Entries provided:
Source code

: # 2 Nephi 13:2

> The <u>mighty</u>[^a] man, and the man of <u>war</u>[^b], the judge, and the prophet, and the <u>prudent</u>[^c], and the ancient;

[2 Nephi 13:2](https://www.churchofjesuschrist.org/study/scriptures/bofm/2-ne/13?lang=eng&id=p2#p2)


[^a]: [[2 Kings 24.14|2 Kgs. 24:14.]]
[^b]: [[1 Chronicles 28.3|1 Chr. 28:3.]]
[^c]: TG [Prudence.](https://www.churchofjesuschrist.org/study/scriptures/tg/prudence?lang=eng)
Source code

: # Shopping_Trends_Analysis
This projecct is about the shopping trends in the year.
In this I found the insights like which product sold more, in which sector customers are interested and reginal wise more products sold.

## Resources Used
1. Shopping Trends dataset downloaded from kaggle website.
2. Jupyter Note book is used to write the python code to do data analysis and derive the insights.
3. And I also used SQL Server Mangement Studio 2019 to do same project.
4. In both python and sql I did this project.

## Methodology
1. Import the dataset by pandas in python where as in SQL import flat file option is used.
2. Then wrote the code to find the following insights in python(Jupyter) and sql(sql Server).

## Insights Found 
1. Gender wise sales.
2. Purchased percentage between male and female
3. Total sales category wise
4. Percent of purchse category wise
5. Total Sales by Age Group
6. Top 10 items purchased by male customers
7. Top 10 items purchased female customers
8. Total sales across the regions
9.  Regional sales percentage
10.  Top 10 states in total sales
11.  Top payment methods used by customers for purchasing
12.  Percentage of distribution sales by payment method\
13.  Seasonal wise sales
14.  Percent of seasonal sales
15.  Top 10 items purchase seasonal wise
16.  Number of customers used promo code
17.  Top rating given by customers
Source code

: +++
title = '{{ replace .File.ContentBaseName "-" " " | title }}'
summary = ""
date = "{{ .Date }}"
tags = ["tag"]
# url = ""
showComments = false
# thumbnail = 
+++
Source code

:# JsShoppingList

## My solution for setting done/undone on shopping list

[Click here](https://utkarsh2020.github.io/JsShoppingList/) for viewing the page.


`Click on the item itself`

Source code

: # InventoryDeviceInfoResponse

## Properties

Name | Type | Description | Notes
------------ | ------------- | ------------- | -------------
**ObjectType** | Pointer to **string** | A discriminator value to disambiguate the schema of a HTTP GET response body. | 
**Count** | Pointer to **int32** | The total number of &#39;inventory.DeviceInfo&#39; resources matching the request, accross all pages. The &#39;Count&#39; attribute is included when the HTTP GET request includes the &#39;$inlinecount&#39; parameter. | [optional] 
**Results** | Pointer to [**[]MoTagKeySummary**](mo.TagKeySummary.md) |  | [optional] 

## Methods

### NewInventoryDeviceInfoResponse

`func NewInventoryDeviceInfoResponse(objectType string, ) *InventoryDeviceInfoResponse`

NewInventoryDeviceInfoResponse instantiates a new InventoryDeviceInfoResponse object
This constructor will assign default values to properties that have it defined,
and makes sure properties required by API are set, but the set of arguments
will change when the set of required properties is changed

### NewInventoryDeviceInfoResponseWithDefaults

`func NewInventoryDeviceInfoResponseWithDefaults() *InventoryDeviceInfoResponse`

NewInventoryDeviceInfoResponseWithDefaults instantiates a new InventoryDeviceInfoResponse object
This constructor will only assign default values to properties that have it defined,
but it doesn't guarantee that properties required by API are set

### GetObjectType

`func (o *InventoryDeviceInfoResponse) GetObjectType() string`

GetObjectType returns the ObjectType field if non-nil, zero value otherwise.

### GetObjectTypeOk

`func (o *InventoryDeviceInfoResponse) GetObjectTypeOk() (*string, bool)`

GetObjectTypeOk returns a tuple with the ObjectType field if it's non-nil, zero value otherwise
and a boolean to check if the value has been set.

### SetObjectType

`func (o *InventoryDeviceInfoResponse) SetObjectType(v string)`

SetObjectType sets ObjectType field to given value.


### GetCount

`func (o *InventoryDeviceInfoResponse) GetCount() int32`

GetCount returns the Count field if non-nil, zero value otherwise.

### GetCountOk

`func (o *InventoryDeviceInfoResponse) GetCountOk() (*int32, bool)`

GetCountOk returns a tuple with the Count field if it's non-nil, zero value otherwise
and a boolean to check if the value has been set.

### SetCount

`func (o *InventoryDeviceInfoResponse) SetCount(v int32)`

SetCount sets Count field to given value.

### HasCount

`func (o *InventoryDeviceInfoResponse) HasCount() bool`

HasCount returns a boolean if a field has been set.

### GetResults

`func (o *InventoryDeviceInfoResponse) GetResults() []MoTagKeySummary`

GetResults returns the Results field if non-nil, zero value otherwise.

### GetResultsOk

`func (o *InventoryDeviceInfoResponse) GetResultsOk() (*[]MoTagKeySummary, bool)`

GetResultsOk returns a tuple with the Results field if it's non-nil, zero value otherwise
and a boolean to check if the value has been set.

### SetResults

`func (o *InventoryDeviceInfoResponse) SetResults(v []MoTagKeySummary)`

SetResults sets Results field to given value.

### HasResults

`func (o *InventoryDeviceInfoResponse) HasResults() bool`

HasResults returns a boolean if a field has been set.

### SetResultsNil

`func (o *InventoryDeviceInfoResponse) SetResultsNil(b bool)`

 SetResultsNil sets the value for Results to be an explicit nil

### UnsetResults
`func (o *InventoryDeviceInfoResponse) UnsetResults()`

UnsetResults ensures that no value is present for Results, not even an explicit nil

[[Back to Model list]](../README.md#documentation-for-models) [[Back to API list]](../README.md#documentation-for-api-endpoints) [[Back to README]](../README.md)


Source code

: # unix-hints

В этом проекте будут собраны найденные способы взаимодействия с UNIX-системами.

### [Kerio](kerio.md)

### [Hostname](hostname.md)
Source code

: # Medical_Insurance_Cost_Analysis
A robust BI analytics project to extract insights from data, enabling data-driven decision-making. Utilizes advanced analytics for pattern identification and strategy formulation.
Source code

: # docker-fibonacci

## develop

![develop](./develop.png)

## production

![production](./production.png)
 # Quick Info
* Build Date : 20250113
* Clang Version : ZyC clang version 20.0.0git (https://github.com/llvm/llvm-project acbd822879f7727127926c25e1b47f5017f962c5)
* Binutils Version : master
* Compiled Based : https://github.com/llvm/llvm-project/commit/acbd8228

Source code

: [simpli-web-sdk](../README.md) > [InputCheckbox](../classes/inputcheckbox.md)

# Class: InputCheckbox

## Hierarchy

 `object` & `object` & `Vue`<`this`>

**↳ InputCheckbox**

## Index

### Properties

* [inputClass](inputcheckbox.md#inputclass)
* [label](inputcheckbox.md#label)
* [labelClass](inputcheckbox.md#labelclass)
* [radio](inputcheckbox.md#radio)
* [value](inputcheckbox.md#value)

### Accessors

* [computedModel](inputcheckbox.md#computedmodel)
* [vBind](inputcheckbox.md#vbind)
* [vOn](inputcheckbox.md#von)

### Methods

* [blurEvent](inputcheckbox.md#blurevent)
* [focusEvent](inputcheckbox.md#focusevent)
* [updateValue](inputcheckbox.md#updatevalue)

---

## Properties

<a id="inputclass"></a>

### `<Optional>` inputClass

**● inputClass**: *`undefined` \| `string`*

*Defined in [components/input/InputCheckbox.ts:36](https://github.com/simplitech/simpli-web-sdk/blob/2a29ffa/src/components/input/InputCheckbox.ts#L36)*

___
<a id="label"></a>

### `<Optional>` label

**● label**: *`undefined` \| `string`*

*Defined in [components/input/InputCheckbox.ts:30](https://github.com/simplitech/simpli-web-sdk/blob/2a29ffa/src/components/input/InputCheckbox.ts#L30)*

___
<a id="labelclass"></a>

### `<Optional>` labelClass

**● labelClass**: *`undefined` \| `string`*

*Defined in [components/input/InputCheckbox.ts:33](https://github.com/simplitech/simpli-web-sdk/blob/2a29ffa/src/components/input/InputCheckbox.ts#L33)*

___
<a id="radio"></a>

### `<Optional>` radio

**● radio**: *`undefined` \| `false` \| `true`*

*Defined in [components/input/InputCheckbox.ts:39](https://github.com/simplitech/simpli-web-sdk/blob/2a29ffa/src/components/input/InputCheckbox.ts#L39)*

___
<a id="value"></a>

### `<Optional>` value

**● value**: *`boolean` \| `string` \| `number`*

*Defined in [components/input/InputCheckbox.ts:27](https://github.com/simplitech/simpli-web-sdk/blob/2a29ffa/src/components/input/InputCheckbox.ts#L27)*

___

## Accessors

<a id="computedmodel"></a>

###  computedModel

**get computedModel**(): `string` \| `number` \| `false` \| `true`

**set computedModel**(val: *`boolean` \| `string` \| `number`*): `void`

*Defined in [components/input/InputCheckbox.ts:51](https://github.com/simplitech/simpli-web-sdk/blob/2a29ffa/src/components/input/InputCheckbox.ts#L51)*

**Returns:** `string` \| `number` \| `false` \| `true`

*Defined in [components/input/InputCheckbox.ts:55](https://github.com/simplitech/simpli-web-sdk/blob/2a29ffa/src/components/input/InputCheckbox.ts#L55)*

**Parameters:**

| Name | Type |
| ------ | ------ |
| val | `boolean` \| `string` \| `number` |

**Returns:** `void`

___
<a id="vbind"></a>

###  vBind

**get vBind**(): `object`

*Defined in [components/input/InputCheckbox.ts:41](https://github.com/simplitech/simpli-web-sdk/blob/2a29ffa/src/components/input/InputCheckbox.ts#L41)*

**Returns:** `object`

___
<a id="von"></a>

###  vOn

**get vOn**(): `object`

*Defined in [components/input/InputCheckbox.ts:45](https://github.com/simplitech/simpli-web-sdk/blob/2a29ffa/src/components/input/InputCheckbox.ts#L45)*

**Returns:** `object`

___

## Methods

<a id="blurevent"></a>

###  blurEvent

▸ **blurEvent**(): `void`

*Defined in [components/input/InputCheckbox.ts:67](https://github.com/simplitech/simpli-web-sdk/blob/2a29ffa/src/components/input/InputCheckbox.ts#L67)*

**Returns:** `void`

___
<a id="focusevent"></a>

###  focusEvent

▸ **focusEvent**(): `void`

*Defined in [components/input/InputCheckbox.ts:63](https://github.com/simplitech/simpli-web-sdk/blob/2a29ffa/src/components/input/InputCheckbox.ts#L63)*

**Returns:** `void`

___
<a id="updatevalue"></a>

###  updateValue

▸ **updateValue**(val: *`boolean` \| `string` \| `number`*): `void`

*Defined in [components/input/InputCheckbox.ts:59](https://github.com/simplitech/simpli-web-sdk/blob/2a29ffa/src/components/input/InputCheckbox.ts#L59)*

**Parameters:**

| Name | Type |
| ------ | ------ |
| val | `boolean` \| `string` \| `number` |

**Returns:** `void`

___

Action item: Could you repeat exactly the lines in the listing above from the one with "(o *InventoryDeviceInfoResponse) HasResults()" down to the one with "SetResultsNil sets the"? Include both of those lines.

Exercise solution:
`func (o *InventoryDeviceInfoResponse) HasResults() bool`

HasResults returns a boolean if a field has been set.

### SetResultsNil

`func (o *InventoryDeviceInfoResponse) SetResultsNil(b bool)`

 SetResultsNil sets the value for Results to be an explicit nil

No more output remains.